Brand Name: Stelara
Generic Name: ustekinumab
Medication Class: Interleukin Antagonist
Manufacturer: Janssen Biotech
FDA Approval Date: September 25, 2009
Similar Drugs: Humira (adalimumab), Enbrel (etanercept), Actemra (Tocilizumab), Cosentyx (secukinumab)
What is Stelara and how does it works?
Stelara is an injectable biologic drug which affects the immune system. The active compound in Stelara is called ustekinumab. Stelara is used for the treatment of plaque psoriasis and psoriatic arthritis in adults. Plaque psoriasis is a chronic genetically inherited inflammatory condition that is caused by excessive production of skin cells. The disease is characterized by raised palpable patches of red skin, covered with silvery scales which are itchy and painful. In the USA, about 7 million people suffer from plaque psoriasis and up to 30% of people with psoriasis can develop psoriatic arthritis. Joint pain, stiffness and swelling are the main symptoms of psoriatic arthritis.
Stelara is a human monoclonal antibody which binds selectively to two cytokines called interleukin 12 (IL 12) and interleukin 23 (IL 23). Cytokines are naturally occurring proteins involved in immune reactions. These two cytokines cause an activation of T lymphocytes (white blood cells) that trigger inflammation of the skin which results in psoriasis. Stelara reduces symptoms of psoriasis such as inflammation and excessive production of skin cells by attaching to IL-12 and IL-23 thus preventing them from activating T-lymphocytes.
What does Stelara treat?
Stelara is approved for the treatment of patients 18 years or older with:
How effective is Stelara?
The efficacy of Stelara for treating psoriasis was evaluated in two randomized, double blind and placebo controlled studies. A total of 1996 patients 18 years of age and older with plaque psoriasis that involved a minimum body surface area of 10%, Psoriasis Area and Severity Index (PASI) score ≥12, and who were eligible for phototherapy or systemic therapy were included in the studies. Patients were randomized in equal groups to placebo or 45 mg or 90 mg of Stelara.
The efficacy parameters in both studies were the proportion of subjects who achieved at least a 75% reduction in PASI score (PASI 75) from beginning of the study to Week 12 and treatment success was evaluated on the Physician’s Global Assessment (PGA) scale ranging from 0 to 5.
Study 1: PASI 75 response was 3% for placebo compared to 67% and 66% for Stelara 45 mg and 90 mg group, respectively.
Study 2: PASI 75 response was 4% for placebo compared to 67% and 76% for Stelara 45 mg and 90 mg group, respectively.
Treatment success (PGA of cleared or minimal) at week 12 was achieved in 68% and 73% for Stelara 45 mg and 90 mg treated patients, respectively, versus 4% of placebo treated patients.
In these studies similar response rates were found with Stelara 45 mg and 90 mg doses for patients weighing ≤100 kg, but higher response rates occurred from Stelara 90 mg compared to 45 mg doses when patients weighed >100 kg.
Psoriatic Arthritis Studies
Stelara was evaluated in a double blind, placebo controlled trial with 615 patients (18 years or older) with psoriatic arthritis (swollen joints ≥5 and tender joints≥5) regardless of treatment with NSAID or disease modifying antirheumatic (DMARD) therapy.

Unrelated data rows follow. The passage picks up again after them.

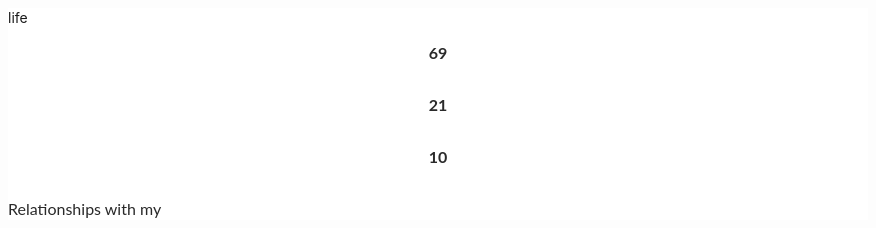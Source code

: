 life</span></strong></p></td><td style="box-sizing: border-box; font-family: Lato, sans-serif; outline: 0px !important; font-size: 1.6rem; padding: 0cm 5.4pt; color: rgb(102, 112, 128); line-height: 22px; width: 63.8pt; border-width: initial; border-style: none solid solid none; border-color: initial; border-image: initial; text-align: left;" valign="top"><p style="box-sizing: border-box; font-family: Lato, sans-serif; margin-top: 0px; margin-bottom: 30px !important; outline: 0px !important; background-color: transparent; color: rgb(42, 42, 42); line-height: 22px; font-size: 16px; text-align: center;"><strong style="box-sizing: border-box; font-family: Lato, sans-serif; font-weight: bolder; outline: 0px !important;"><span style="box-sizing: border-box; font-family: Lato, sans-serif; outline: 0px !important; font-style: inherit; font-weight: inherit; font-size: 16px;">69</span></strong></p></td><td style="box-sizing: border-box; font-family: Lato, sans-serif; outline: 0px !important; font-size: 1.6rem; padding: 0cm 5.4pt; color: rgb(102, 112, 128); line-height: 22px; width: 2cm; border-width: initial; border-style: none solid solid none; border-color: initial; border-image: initial; text-align: left;" valign="top"><p style="box-sizing: border-box; font-family: Lato, sans-serif; margin-top: 0px; margin-bottom: 30px !important; outline: 0px !important; background-color: transparent; color: rgb(42, 42, 42); line-height: 22px; font-size: 16px; text-align: center;"><strong style="box-sizing: border-box; font-family: Lato, sans-serif; font-weight: bolder; outline: 0px !important;"><span style="box-sizing: border-box; font-family: Lato, sans-serif; outline: 0px !important; font-style: inherit; font-weight: inherit; font-size: 16px;">21</span></strong></p></td><td style="box-sizing: border-box; font-family: Lato, sans-serif; outline: 0px !important; font-size: 1.6rem; padding: 0cm 5.4pt; color: rgb(102, 112, 128); line-height: 22px; width: 61.2pt; border-width: initial; border-style: none solid solid none; border-color: initial; border-image: initial; text-align: left;" valign="top"><p style="box-sizing: border-box; font-family: Lato, sans-serif; margin-top: 0px; margin-bottom: 30px !important; outline: 0px !important; background-color: transparent; color: rgb(42, 42, 42); line-height: 22px; font-size: 16px; text-align: center;"><strong style="box-sizing: border-box; font-family: Lato, sans-serif; font-weight: bolder; outline: 0px !important;"><span style="box-sizing: border-box; font-family: Lato, sans-serif; outline: 0px !important; font-style: inherit; font-weight: inherit; font-size: 16px;">10</span></strong></p></td></tr><tr style="box-sizing: border-box; font-family: Lato, sans-serif; outline: 0px !important; color: rgb(119, 119, 119); cursor: pointer; background-color: transparent; border-top: 1px solid rgb(119, 119, 119); padding: 0px;"><td style="box-sizing: border-box; font-family: Lato, sans-serif; outline: 0px !important; font-size: 1.6rem; padding: 0cm 5.4pt; color: rgb(102, 112, 128); line-height: 22px; width: 269.1pt; border-width: initial; border-style: none solid solid; border-color: initial; border-image: initial; position: relative; text-align: left;" valign="top"><p style="box-sizing: border-box; font-family: Lato, sans-serif; margin-top: 0px; margin-bottom: 30px !important; outline: 0px !important; background-color: transparent; color: rgb(42, 42, 42); line-height: 22px; font-size: 16px; text-align: justify;"><span style="box-sizing: border-box; font-family: Lato, sans-serif; outline: 0px !important; font-style: inherit; font-weight: inherit; font-size: 16px;">Relationships with my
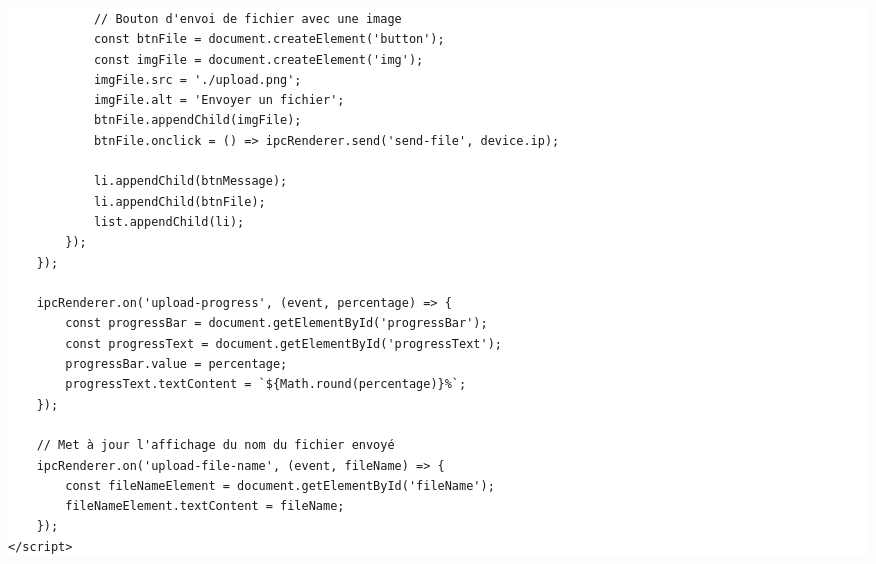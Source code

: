                 // Bouton d'envoi de fichier avec une image
                const btnFile = document.createElement('button');
                const imgFile = document.createElement('img');
                imgFile.src = './upload.png';
                imgFile.alt = 'Envoyer un fichier';
                btnFile.appendChild(imgFile);
                btnFile.onclick = () => ipcRenderer.send('send-file', device.ip);
    
                li.appendChild(btnMessage);
                li.appendChild(btnFile);
                list.appendChild(li);
            });
        });
    
        ipcRenderer.on('upload-progress', (event, percentage) => {
            const progressBar = document.getElementById('progressBar');
            const progressText = document.getElementById('progressText');
            progressBar.value = percentage;
            progressText.textContent = `${Math.round(percentage)}%`;
        });
    
        // Met à jour l'affichage du nom du fichier envoyé
        ipcRenderer.on('upload-file-name', (event, fileName) => {
            const fileNameElement = document.getElementById('fileName');
            fileNameElement.textContent = fileName;
        });
    </script>
    
</body>
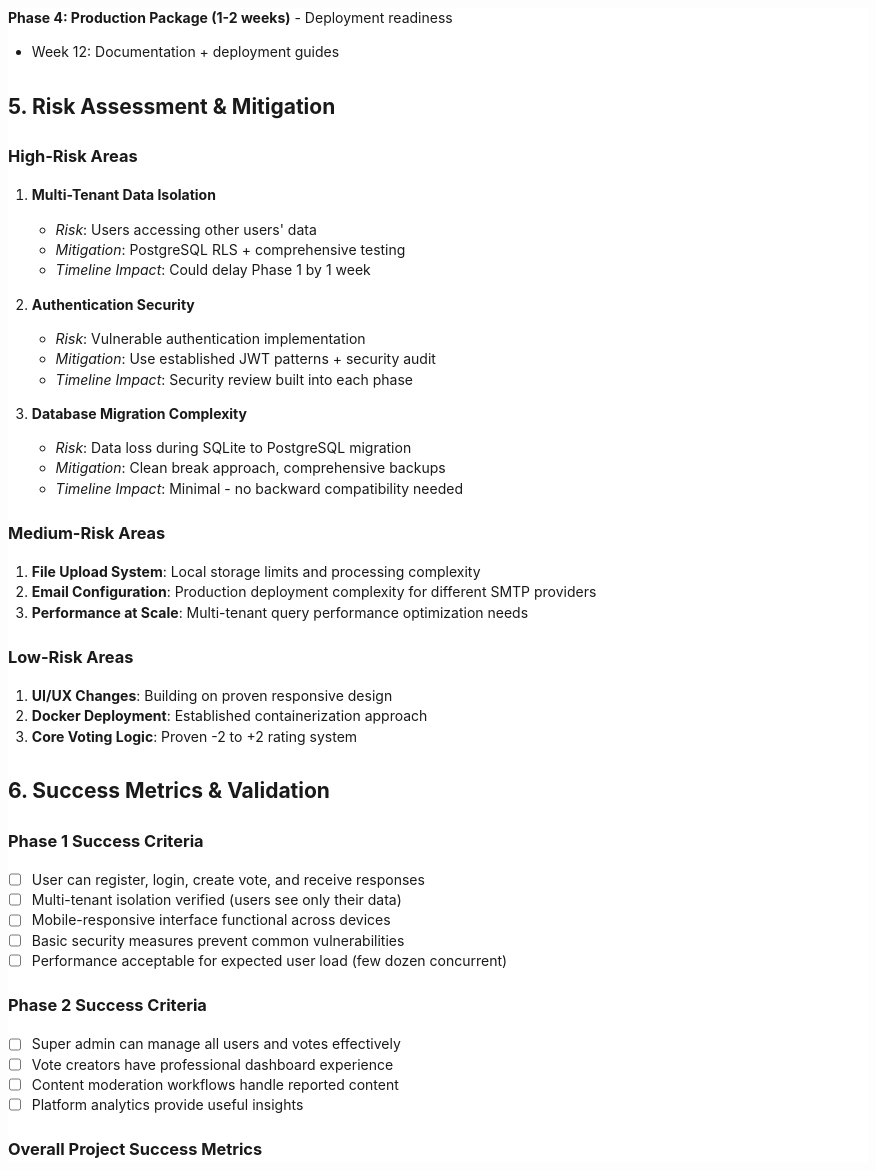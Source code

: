 **Phase 4: Production Package (1-2 weeks)** - Deployment readiness

- Week 12: Documentation + deployment guides

## 5. Risk Assessment & Mitigation

### High-Risk Areas

1. **Multi-Tenant Data Isolation**
   - _Risk_: Users accessing other users' data
   - _Mitigation_: PostgreSQL RLS + comprehensive testing
   - _Timeline Impact_: Could delay Phase 1 by 1 week

2. **Authentication Security**
   - _Risk_: Vulnerable authentication implementation
   - _Mitigation_: Use established JWT patterns + security audit
   - _Timeline Impact_: Security review built into each phase

3. **Database Migration Complexity**
   - _Risk_: Data loss during SQLite to PostgreSQL migration
   - _Mitigation_: Clean break approach, comprehensive backups
   - _Timeline Impact_: Minimal - no backward compatibility needed

### Medium-Risk Areas

1. **File Upload System**: Local storage limits and processing complexity
2. **Email Configuration**: Production deployment complexity for different SMTP providers
3. **Performance at Scale**: Multi-tenant query performance optimization needs

### Low-Risk Areas

1. **UI/UX Changes**: Building on proven responsive design
2. **Docker Deployment**: Established containerization approach
3. **Core Voting Logic**: Proven -2 to +2 rating system

## 6. Success Metrics & Validation

### Phase 1 Success Criteria

- [ ] User can register, login, create vote, and receive responses
- [ ] Multi-tenant isolation verified (users see only their data)
- [ ] Mobile-responsive interface functional across devices
- [ ] Basic security measures prevent common vulnerabilities
- [ ] Performance acceptable for expected user load (few dozen concurrent)

### Phase 2 Success Criteria

- [ ] Super admin can manage all users and votes effectively
- [ ] Vote creators have professional dashboard experience
- [ ] Content moderation workflows handle reported content
- [ ] Platform analytics provide useful insights

### Overall Project Success Metrics
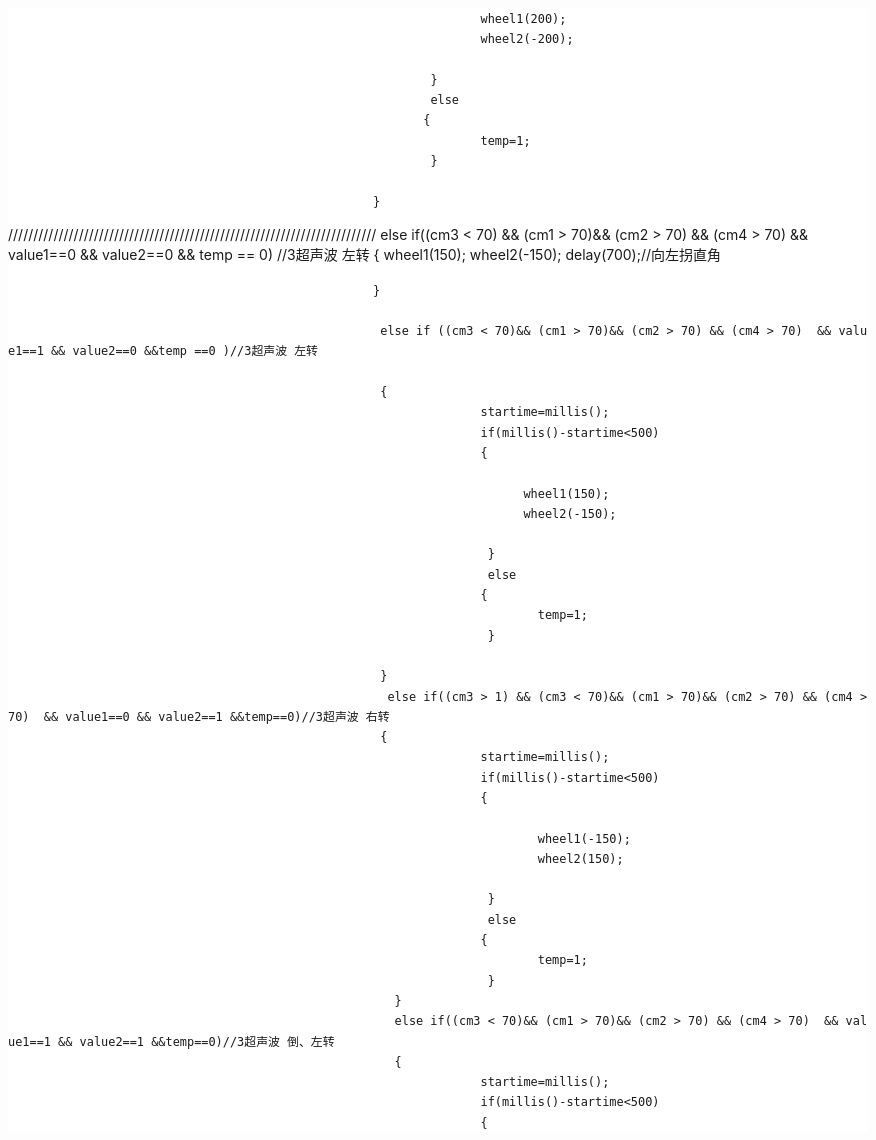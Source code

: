                                                                       wheel1(200);
                                                                      wheel2(-200);
                                                               
                                                               }
                                                               else
                                                              {
                                                                      temp=1;
                                                               } 
                                                    
                                                       }   
/////////////////////////////////////////////////////////////////////////
                                                     else  if((cm3 < 70) && (cm1 > 70)&& (cm2 > 70) && (cm4 > 70) && value1==0 && value2==0 && temp == 0)  //3超声波 左转
                                                       {
                                                               wheel1(150);
                                                               wheel2(-150);
                                                               delay(700);//向左拐直角
                                                      
                                                       }
															
														else if ((cm3 < 70)&& (cm1 > 70)&& (cm2 > 70) && (cm4 > 70)  && value1==1 && value2==0 &&temp ==0 )//3超声波 左转
													
														{ 
																	  startime=millis();
																	  if(millis()-startime<500)
																	  {
																		  
																			wheel1(150);
																			wheel2(-150);
																		 
																	   }
																	   else
																	  {
																			  temp=1;
																	   }
														 
														}
														 else if((cm3 > 1) && (cm3 < 70)&& (cm1 > 70)&& (cm2 > 70) && (cm4 > 70)  && value1==0 && value2==1 &&temp==0)//3超声波 右转 
														{ 
																	  startime=millis();
																	  if(millis()-startime<500)
																	  {
																		  
																			  wheel1(-150);
																			  wheel2(150);
																		 
																	   }
																	   else
																	  {
																			  temp=1;
																	   }
														  }
														  else if((cm3 < 70)&& (cm1 > 70)&& (cm2 > 70) && (cm4 > 70)  && value1==1 && value2==1 &&temp==0)//3超声波 倒、左转
														  {   
																	  startime=millis();
																	  if(millis()-startime<500)
																	  {
																		 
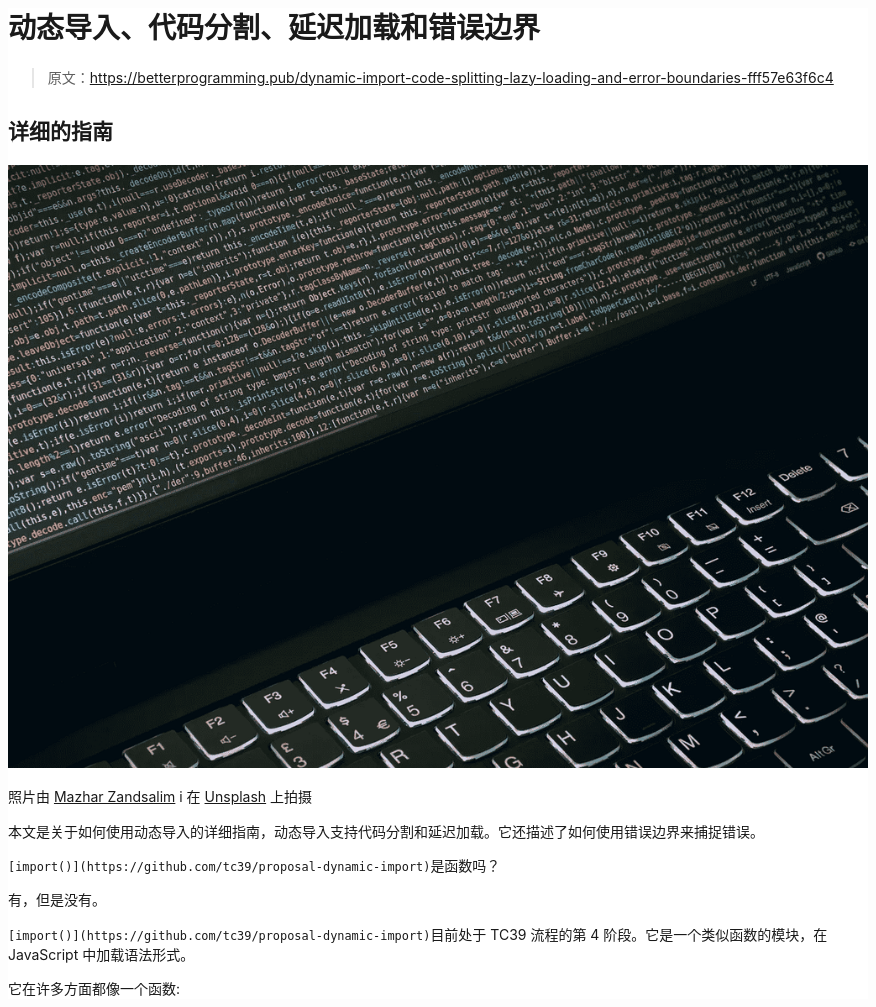 # 动态导入、代码分割、延迟加载和错误边界

> 原文：<https://betterprogramming.pub/dynamic-import-code-splitting-lazy-loading-and-error-boundaries-fff57e63f6c4>

## 详细的指南

![](img/58becead0be2fd35a0e3f1d32d738dd1.png)

照片由 [Mazhar Zandsalim](https://unsplash.com/@m47h4r) i 在 [Unsplash](https://unsplash.com/) 上拍摄

本文是关于如何使用动态导入的详细指南，动态导入支持代码分割和延迟加载。它还描述了如何使用错误边界来捕捉错误。

`[import()](https://github.com/tc39/proposal-dynamic-import)`是函数吗？

有，但是没有。

`[import()](https://github.com/tc39/proposal-dynamic-import)`目前处于 TC39 流程的第 4 阶段。它是一个类似函数的模块，在 JavaScript 中加载语法形式。

它在许多方面都像一个函数:

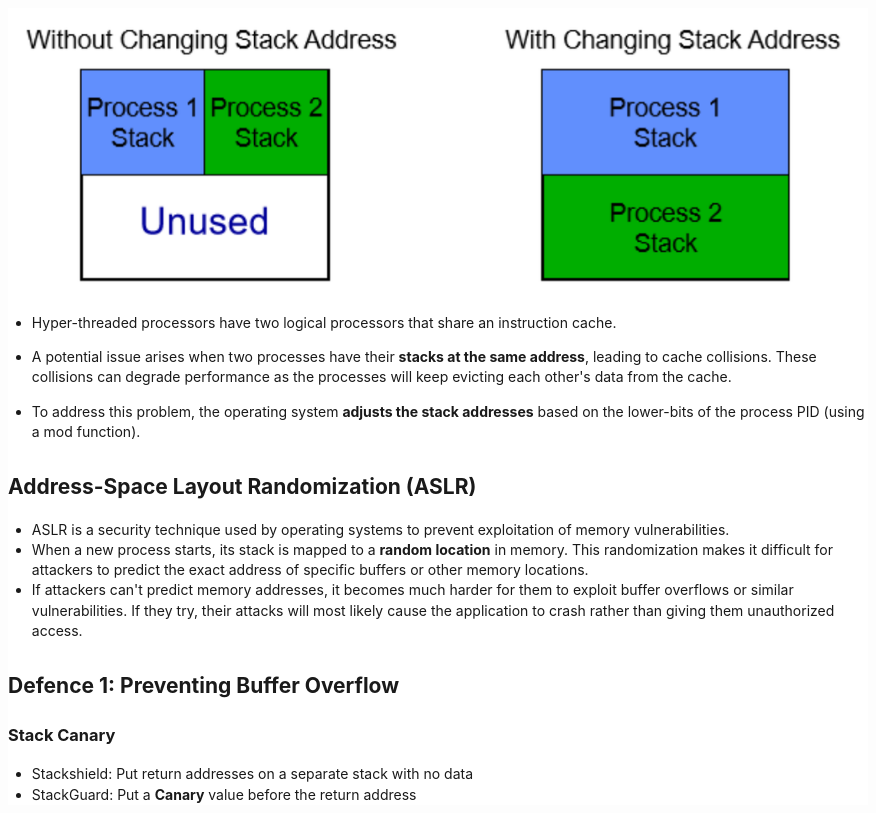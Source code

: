 ![Alt text](images/vulnerabilities/image-1.png)

- Hyper-threaded processors have two logical processors
  that share an instruction cache.

- A potential issue arises when two processes have their **stacks at the same
  address**, leading to cache collisions. These collisions can degrade performance
  as the processes will keep evicting each other's data from the cache.

- To address this problem, the operating system **adjusts the stack addresses**
  based on the lower-bits of the process PID (using a mod function).

## Address-Space Layout Randomization (ASLR)

- ASLR is a security technique used by operating systems to prevent exploitation
  of memory vulnerabilities.
- When a new process starts, its stack is mapped to a **random location** in memory.
  This randomization makes it difficult for attackers to predict the exact
  address of specific buffers or other memory locations.
- If attackers can't predict memory addresses, it becomes much harder for them
  to exploit buffer overflows or similar vulnerabilities. If they try, their
  attacks will most likely cause the application to crash rather than giving
  them unauthorized access.

## Defence 1: Preventing Buffer Overflow

### Stack Canary

- Stackshield: Put return addresses on a separate stack with no data
- StackGuard: Put a **Canary** value before the return address
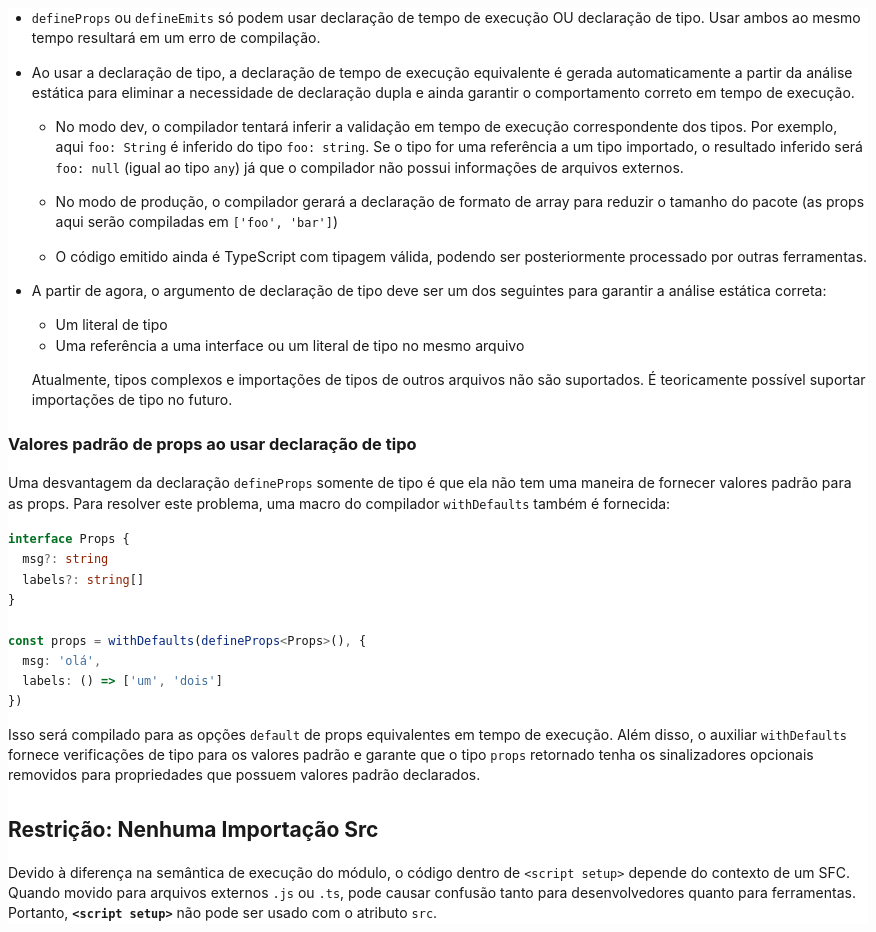 - `defineProps` ou `defineEmits` só podem usar declaração de tempo de execução OU declaração de tipo. Usar ambos ao mesmo tempo resultará em um erro de compilação.

- Ao usar a declaração de tipo, a declaração de tempo de execução equivalente é gerada automaticamente a partir da análise estática para eliminar a necessidade de declaração dupla e ainda garantir o comportamento correto em tempo de execução.

  - No modo dev, o compilador tentará inferir a validação em tempo de execução correspondente dos tipos. Por exemplo, aqui `foo: String` é inferido do tipo `foo: string`. Se o tipo for uma referência a um tipo importado, o resultado inferido será `foo: null` (igual ao tipo `any`) já que o compilador não possui informações de arquivos externos.

  - No modo de produção, o compilador gerará a declaração de formato de array para reduzir o tamanho do pacote (as props aqui serão compiladas em `['foo', 'bar']`)

  - O código emitido ainda é TypeScript com tipagem válida, podendo ser posteriormente processado por outras ferramentas.

- A partir de agora, o argumento de declaração de tipo deve ser um dos seguintes para garantir a análise estática correta:

  - Um literal de tipo
  - Uma referência a uma interface ou um literal de tipo no mesmo arquivo

  Atualmente, tipos complexos e importações de tipos de outros arquivos não são suportados. É teoricamente possível suportar importações de tipo no futuro.

### Valores padrão de props ao usar declaração de tipo

Uma desvantagem da declaração `defineProps` somente de tipo é que ela não tem uma maneira de fornecer valores padrão para as props. Para resolver este problema, uma macro do compilador `withDefaults` também é fornecida:

```ts
interface Props {
  msg?: string
  labels?: string[]
}

const props = withDefaults(defineProps<Props>(), {
  msg: 'olá',
  labels: () => ['um', 'dois']
})
```

Isso será compilado para as opções `default` de props equivalentes em tempo de execução. Além disso, o auxiliar `withDefaults` fornece verificações de tipo para os valores padrão e garante que o tipo `props` retornado tenha os sinalizadores opcionais removidos para propriedades que possuem valores padrão declarados.

## Restrição: Nenhuma Importação Src

Devido à diferença na semântica de execução do módulo, o código dentro de `<script setup>` depende do contexto de um SFC. Quando movido para arquivos externos `.js` ou `.ts`, pode causar confusão tanto para desenvolvedores quanto para ferramentas. Portanto, **`<script setup>`** não pode ser usado com o atributo `src`.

Patients were randomized to receive Stelara 45 mg, 90 mg, or placebo. Around 50% patients continued their methotrexate (MTX doses).
The efficacy parameter was the percentage of patients obtaining ACR 20 response at Week 24. Higher response rates were observed on ACR 20 with Stelara 45 mg and 90 mg when compared with placebo. ACR 20 response rates were 42%, 50% and 23% with Stelara 45 mg, 90 mg and placebo, respectively.